Over eleven years, Tubman returned repeatedly to the Eastern Shore of Maryland, rescuing some 70 slaves in about thirteen expeditions, including her three other brothers, Henry, Ben, and Robert, their wives and some of their children. She also provided specific instructions to 50 to 60 additional fugitives who escaped to the north. Tubman's dangerous work required tremendous ingenuity; she usually worked during winter months, to minimize the likelihood that the group would be seen. One admirer of Tubman said: "She always came in the winter, when the nights are long and dark, and people who have homes stay in them." Once she had made contact with escaping slaves, they left town on Saturday evenings, since newspapers would not print runaway notices until Monday morning.

Her journeys into the land of slavery put her at tremendous risk, and she used a variety of subterfuges to avoid detection. Tubman once disguised herself with a bonnet and carried two live chickens to give the appearance of running errands. Suddenly finding herself walking toward a former owner in Dorchester County, she yanked the strings holding the birds' legs, and their agitation allowed her to avoid eye contact. Later she recognized a fellow train passenger as another former master; she snatched a nearby newspaper and pretended to read.
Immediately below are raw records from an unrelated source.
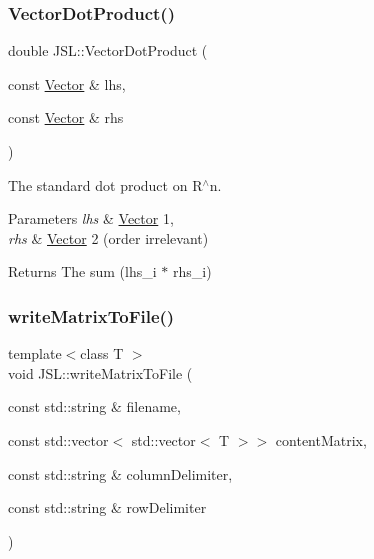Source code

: \subsubsection{\texorpdfstring{Vector\+Dot\+Product()}{VectorDotProduct()}}
{\footnotesize\ttfamily double J\+S\+L\+::\+Vector\+Dot\+Product (\begin{DoxyParamCaption}\item[{const \hyperlink{classJSL_1_1Vector}{Vector} \&}]{lhs,  }\item[{const \hyperlink{classJSL_1_1Vector}{Vector} \&}]{rhs }\end{DoxyParamCaption})\hspace{0.3cm}{\ttfamily [inline]}}



The standard dot product on R$^\wedge$n. 


\begin{DoxyParams}{Parameters}
{\em lhs} & \hyperlink{classJSL_1_1Vector}{Vector} 1, \\
\hline
{\em rhs} & \hyperlink{classJSL_1_1Vector}{Vector} 2 (order irrelevant) \\
\hline
\end{DoxyParams}
\begin{DoxyReturn}{Returns}
The sum (lhs\+\_\+i $\ast$ rhs\+\_\+i) 
\end{DoxyReturn}
\mbox{\label{namespaceJSL_a8c08233b0cb834d4dcde1153b4b8c8c7}} 
\subsubsection{\texorpdfstring{write\+Matrix\+To\+File()}{writeMatrixToFile()}}
{\footnotesize\ttfamily template$<$class T $>$ \\
void J\+S\+L\+::write\+Matrix\+To\+File (\begin{DoxyParamCaption}\item[{const std\+::string \&}]{filename,  }\item[{const std\+::vector$<$ std\+::vector$<$ T $>$$>$}]{content\+Matrix,  }\item[{const std\+::string \&}]{column\+Delimiter,  }\item[{const std\+::string \&}]{row\+Delimiter }\end{DoxyParamCaption})\hspace{0.3cm}{\ttfamily [inline]}}


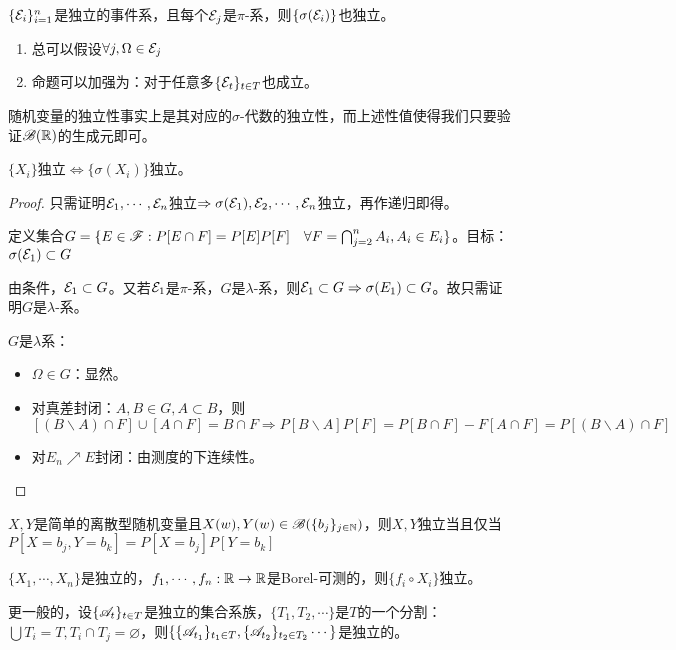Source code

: \documentclass{ctexbook}
\begin{document}
\begin{Prop}
  $\{\mathcal{E}_{i}\}_{i=1}^{n}$是独立的事件系，且每个$\mathcal{E}_{j}$是$\pi$-系，则$\{\sigma(\mathcal{E}_{i})\}$也独立。
\end{Prop}

\begin{Rmk}
  \begin{enumerate}
  \item 总可以假设$\forall j,\Omega\in \mathcal{E}_{j}$
  \item 命题可以加强为：对于任意多$\{\mathcal{E}_{t}\}_{t\in T}$也成立。
  \end{enumerate}
\end{Rmk}

随机变量的独立性事实上是其对应的$\sigma$-代数的独立性，而上述性值使得我们只要验证$\mathscr{B}(\mathbb{R})$的生成元即可。

\begin{Cor}
  $\{X_{i}\}$独立$\Leftrightarrow \{\sigma(X_{i})\}$独立。
\end{Cor}

\begin{proof}
  只需证明$\mathcal{E}_{1},\cdots,\mathcal{E}_{n}$独立$\Rightarrow \sigma(\mathcal{E}_{1}),\mathcal{E}_{2},\cdots,\mathcal{E}_{n}$独立，再作递归即得。

  定义集合$G=\{E\in\mathscr{F}:P[E\cap F]=P[E]P[F]\quad\forall F=\bigcap_{j=2}^{n}A_{i},A_{i}\in E_{i}\}$。目标：$\sigma(\mathcal{E}_{1})\subset G$

  由条件，$\mathcal{E}_{1}\subset G$。又若$\mathcal{E}_{1}$是$\pi$-系，$G$是$\lambda$-系，则$\mathcal{E}_{1}\subset G\Rightarrow \sigma(E_{1})\subset G$。故只需证明$G$是$\lambda$-系。

  $G$是$\lambda$系：
  \begin{itemize}
  \item $\Omega\in G$：显然。
  \item 对真差封闭：$A,B\in G,A\subset B$，则$[(B\backslash A)\cap F]\cup[A\cap F]=B\cap F\Rightarrow P[B\backslash A]P[F]=P[B\cap F]-F[A\cap F]=P[(B\backslash A)\cap F]$
  \item 对$E_{n}\nearrow E$封闭：由测度的下连续性。
  \end{itemize}
\end{proof}

\begin{Eg}
  $X,Y$是简单的离散型随机变量且$X(w),Y(w)\in \mathscr{B}(\{b_{j}\}_{j\in\mathbb{N}})$，则$X,Y$独立当且仅当$P[X=b_{j},Y=b_{k}]=P[X=b_{j}]P[Y=b_{k}]$
\end{Eg}

\begin{Eg}
  $\{X_{1},\cdots,X_{n}\}$是独立的，$f_{1},\cdots,f_{n}:\mathbb{R}\to\mathbb{R}$是Borel-可测的，则$\{f_{i}\circ X_{i}\}$独立。

  更一般的，设$\{\mathscr{A}_{t}\}_{t\in T}$是独立的集合系族，$\{T_{1},T_{2},\cdots\}$是$T$的一个分割：$\bigcup T_{i}=T,T_{i}\cap T_{j}=\varnothing$，则$\{\{\mathscr{A}_{t_{1}}\}_{t_{1}\in T},\{\mathscr{A}_{t_{2}}\}_{t_{2}\in T_{2}}\cdots\}$是独立的。
\end{Eg}
\end{document}
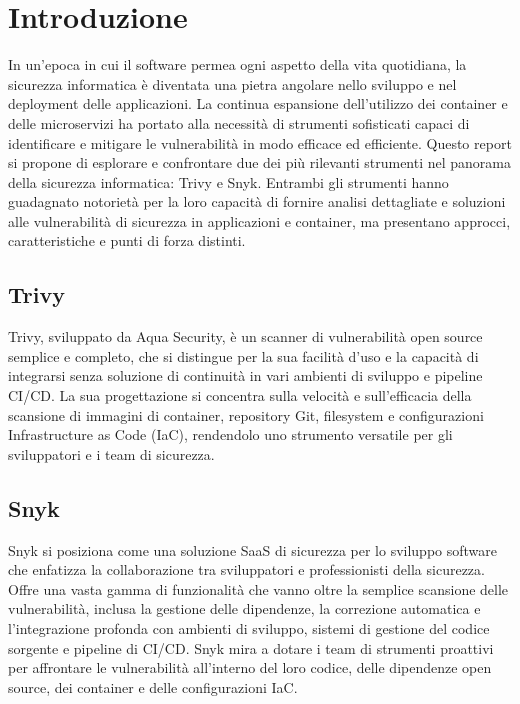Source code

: \chapter{Introduzione}
In un'epoca in cui il software permea ogni aspetto della vita quotidiana, la sicurezza informatica è diventata una pietra angolare nello sviluppo e nel deployment delle applicazioni. La continua espansione dell'utilizzo dei container e delle microservizi ha portato alla necessità di strumenti sofisticati capaci di identificare e mitigare le vulnerabilità in modo efficace ed efficiente. Questo report si propone di esplorare e confrontare due dei più rilevanti strumenti nel panorama della sicurezza informatica: Trivy e Snyk. Entrambi gli strumenti hanno guadagnato notorietà per la loro capacità di fornire analisi dettagliate e soluzioni alle vulnerabilità di sicurezza in applicazioni e container, ma presentano approcci, caratteristiche e punti di forza distinti.

\section*{Trivy}

Trivy, sviluppato da Aqua Security, è un scanner di vulnerabilità open source semplice e completo, che si distingue per la sua facilità d'uso e la capacità di integrarsi senza soluzione di continuità in vari ambienti di sviluppo e pipeline CI/CD. La sua progettazione si concentra sulla velocità e sull'efficacia della scansione di immagini di container, repository Git, filesystem e configurazioni Infrastructure as Code (IaC), rendendolo uno strumento versatile per gli sviluppatori e i team di sicurezza.

\section*{Snyk}

Snyk si posiziona come una soluzione SaaS di sicurezza per lo sviluppo software che enfatizza la collaborazione tra sviluppatori e professionisti della sicurezza. Offre una vasta gamma di funzionalità che vanno oltre la semplice scansione delle vulnerabilità, inclusa la gestione delle dipendenze, la correzione automatica e l'integrazione profonda con ambienti di sviluppo, sistemi di gestione del codice sorgente e pipeline di CI/CD. Snyk mira a dotare i team di strumenti proattivi per affrontare le vulnerabilità all'interno del loro codice, delle dipendenze open source, dei container e delle configurazioni IaC.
Since Tubman was known to be illiterate, the man ignored her.

In November 1860, Tubman conducted her last rescue mission. Throughout the 1850s, Tubman had been unable to effect the escape of her sister, Rachel, and Rachel's two children, Ben and Angerine. Upon returning to Dorchester County, Tubman discovered that Rachel had died, and the children could be rescued only if she could pay a US$30 bribe. She had no money, so the children remained enslaved. Their fates remain unknown. Never one to waste a trip, Tubman gathered another group, including the Ennalls family, ready and willing to take the risks of the journey north. It took them weeks to safely get away because of slave catchers, forcing them to hide out longer than expected. The weather was unseasonably cold and they had little food. The children were drugged with paregoric to keep them quiet while slave patrols rode by.

They safely reached the home of David and Martha Wright in Auburn, New York, on December 28th 1860.